If you’re new to REITs, or want a refresher on what they actually are and why they’re different from buying a real estate stock, we covered all of that when Knowledge Realty Trust went public last August.
The two issues are very different in substance, though. Knowledge Realty was a diversified bet, with 29 assets across 7 cities, deliberately spreading risk. Bagmane is the opposite. On paper, “India’s biggest pure-play office REIT” sounds institutional and broad but in reality, it’s an exceptionally narrow bet: all of its revenue comes from just two corridors of a single city. Most of it comes from just three buildings. And nearly all of the rent is paid by foreign multinationals running their offshore operations out of India.
Is that narrowness a moat? Or is it a single point of failure? If you’re looking to invest in this IPO, that’s the question you must answer. And that answer turns out to be more complicated than either side of that question suggests.

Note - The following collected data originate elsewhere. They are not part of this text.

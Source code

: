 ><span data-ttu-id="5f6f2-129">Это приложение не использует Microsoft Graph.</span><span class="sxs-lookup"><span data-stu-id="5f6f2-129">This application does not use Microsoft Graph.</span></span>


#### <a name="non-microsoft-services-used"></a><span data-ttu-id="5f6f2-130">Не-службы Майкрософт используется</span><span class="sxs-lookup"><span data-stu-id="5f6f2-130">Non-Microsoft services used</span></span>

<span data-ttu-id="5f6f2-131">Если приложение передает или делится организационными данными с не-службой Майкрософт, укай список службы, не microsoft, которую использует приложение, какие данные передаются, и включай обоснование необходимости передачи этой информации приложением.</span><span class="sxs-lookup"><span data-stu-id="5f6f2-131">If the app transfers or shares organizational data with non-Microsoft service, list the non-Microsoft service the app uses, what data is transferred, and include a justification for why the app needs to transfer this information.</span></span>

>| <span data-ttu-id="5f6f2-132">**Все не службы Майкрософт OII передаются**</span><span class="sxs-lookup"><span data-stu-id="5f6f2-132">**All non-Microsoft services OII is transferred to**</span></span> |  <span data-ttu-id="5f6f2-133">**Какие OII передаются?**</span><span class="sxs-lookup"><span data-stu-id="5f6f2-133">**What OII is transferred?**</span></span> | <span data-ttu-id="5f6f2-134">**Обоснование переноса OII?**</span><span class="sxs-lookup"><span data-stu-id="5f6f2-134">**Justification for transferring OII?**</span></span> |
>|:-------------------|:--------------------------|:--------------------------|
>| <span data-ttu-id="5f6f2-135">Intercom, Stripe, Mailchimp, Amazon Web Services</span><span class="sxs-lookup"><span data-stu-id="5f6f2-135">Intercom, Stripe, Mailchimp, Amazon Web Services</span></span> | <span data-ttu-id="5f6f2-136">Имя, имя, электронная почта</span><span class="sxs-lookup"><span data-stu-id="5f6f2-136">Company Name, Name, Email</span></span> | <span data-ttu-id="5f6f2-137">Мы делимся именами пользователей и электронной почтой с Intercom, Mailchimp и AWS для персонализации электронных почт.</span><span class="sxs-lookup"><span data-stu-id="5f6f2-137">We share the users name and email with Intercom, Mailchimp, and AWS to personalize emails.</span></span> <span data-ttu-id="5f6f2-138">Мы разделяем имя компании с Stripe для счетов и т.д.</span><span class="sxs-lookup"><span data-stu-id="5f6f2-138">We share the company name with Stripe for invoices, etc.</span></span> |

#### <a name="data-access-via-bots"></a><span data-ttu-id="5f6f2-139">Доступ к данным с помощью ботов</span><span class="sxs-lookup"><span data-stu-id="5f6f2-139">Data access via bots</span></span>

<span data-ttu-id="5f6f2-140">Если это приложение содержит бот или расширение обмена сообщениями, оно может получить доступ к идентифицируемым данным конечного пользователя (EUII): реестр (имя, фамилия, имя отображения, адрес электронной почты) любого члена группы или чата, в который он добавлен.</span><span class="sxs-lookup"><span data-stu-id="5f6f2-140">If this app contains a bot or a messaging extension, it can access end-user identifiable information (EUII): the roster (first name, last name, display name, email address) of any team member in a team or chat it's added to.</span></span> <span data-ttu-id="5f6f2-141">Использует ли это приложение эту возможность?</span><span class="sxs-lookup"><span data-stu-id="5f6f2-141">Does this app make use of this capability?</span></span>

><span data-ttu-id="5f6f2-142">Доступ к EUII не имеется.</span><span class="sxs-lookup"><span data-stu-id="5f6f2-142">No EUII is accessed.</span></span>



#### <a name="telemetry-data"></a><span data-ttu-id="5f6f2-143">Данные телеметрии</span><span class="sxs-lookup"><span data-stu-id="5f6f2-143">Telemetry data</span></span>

What’s actually good about it
‘Concentration’ is usually a dirty word in investing. One of the first bits of advice any investor gets is “spread your bets, don’t put all your eggs in one basket”. But is there a reason Bagmane’s extreme narrowness could be a feature rather than a bug?

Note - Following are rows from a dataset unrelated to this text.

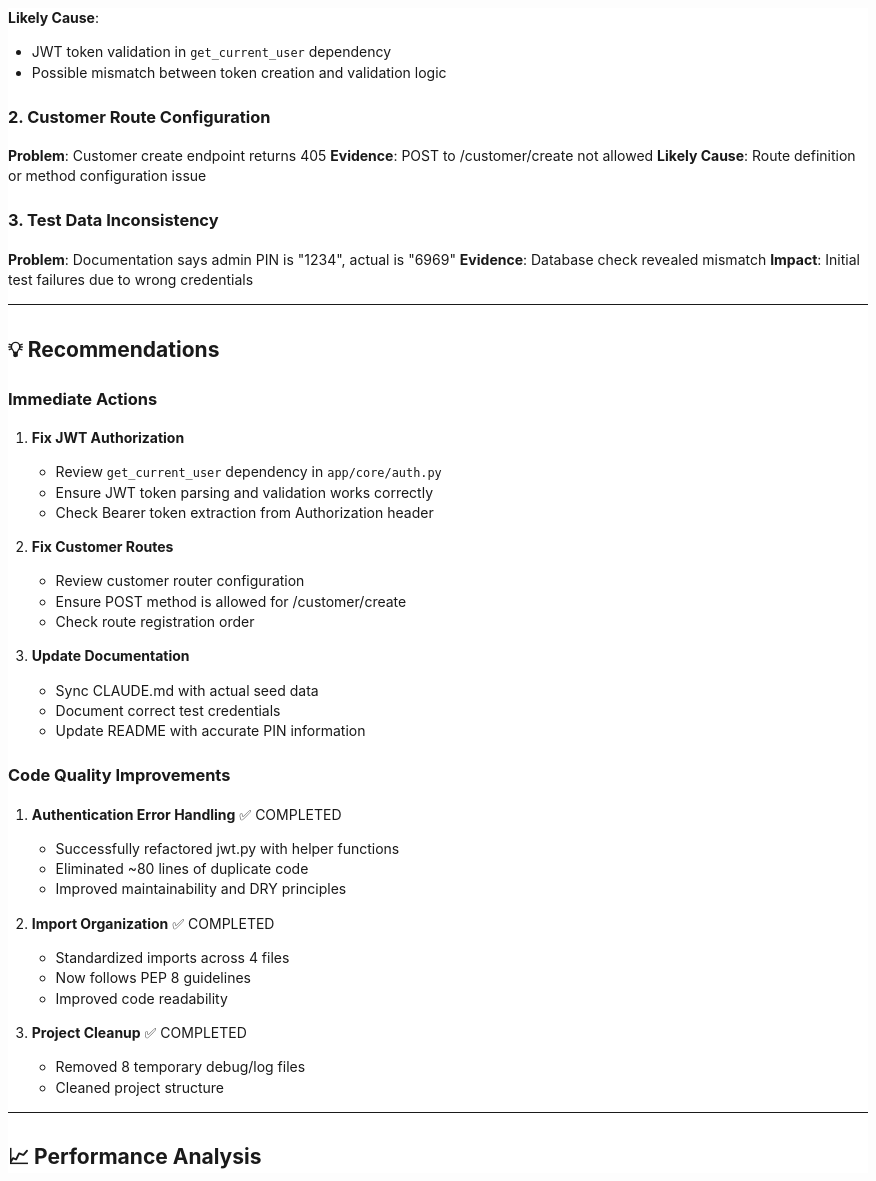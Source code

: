 **Likely Cause**: 
- JWT token validation in `get_current_user` dependency
- Possible mismatch between token creation and validation logic

### 2. Customer Route Configuration
**Problem**: Customer create endpoint returns 405
**Evidence**: POST to /customer/create not allowed
**Likely Cause**: Route definition or method configuration issue

### 3. Test Data Inconsistency
**Problem**: Documentation says admin PIN is "1234", actual is "6969"
**Evidence**: Database check revealed mismatch
**Impact**: Initial test failures due to wrong credentials

---

## 💡 Recommendations

### Immediate Actions
1. **Fix JWT Authorization**
   - Review `get_current_user` dependency in `app/core/auth.py`
   - Ensure JWT token parsing and validation works correctly
   - Check Bearer token extraction from Authorization header

2. **Fix Customer Routes**
   - Review customer router configuration
   - Ensure POST method is allowed for /customer/create
   - Check route registration order

3. **Update Documentation**
   - Sync CLAUDE.md with actual seed data
   - Document correct test credentials
   - Update README with accurate PIN information

### Code Quality Improvements
1. **Authentication Error Handling** ✅ COMPLETED
   - Successfully refactored jwt.py with helper functions
   - Eliminated ~80 lines of duplicate code
   - Improved maintainability and DRY principles

2. **Import Organization** ✅ COMPLETED
   - Standardized imports across 4 files
   - Now follows PEP 8 guidelines
   - Improved code readability

3. **Project Cleanup** ✅ COMPLETED
   - Removed 8 temporary debug/log files
   - Cleaned project structure

---

## 📈 Performance Analysis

It comes down to the kind of corridors Bagmane has chosen and the kind of tenants those corridors attract. India’s national office vacancy is around 15.2%. Hyderabad’s is 25.7%; more than a quarter of all high quality office space there is sitting empty.
Contrast that to Bagmane’s two corridors: the first is Bengaluru’s Outer Ring Road, which has just 4.1% vacancy. The other is SBD City, with 5.4%. These are hot properties, in other words.
When demand outstrips supply this dramatically, landlords get something rare in Indian commercial real estate: pricing power. JLL forecasts that ORR rents will grow 5.2% annually through CY28, while SBD City rents shall grow at 6.5%. These are micromarkets that far outpace India’s broader real estate.
When it comes to tenants, meanwhile, there’s a little quirk in how Indian office leasing works.
When a company leases an office in India, the landlord hands over a bare shell. The tenant has to build everything inside themselves: cabins, wiring, cabling, cafeterias, server rooms, labs etc. This typically costs them three to five years’ worth of rent. Compare that to the US or Europe, where landlords typically themselves fund roughly a quarter of “fit-out” costs themselves.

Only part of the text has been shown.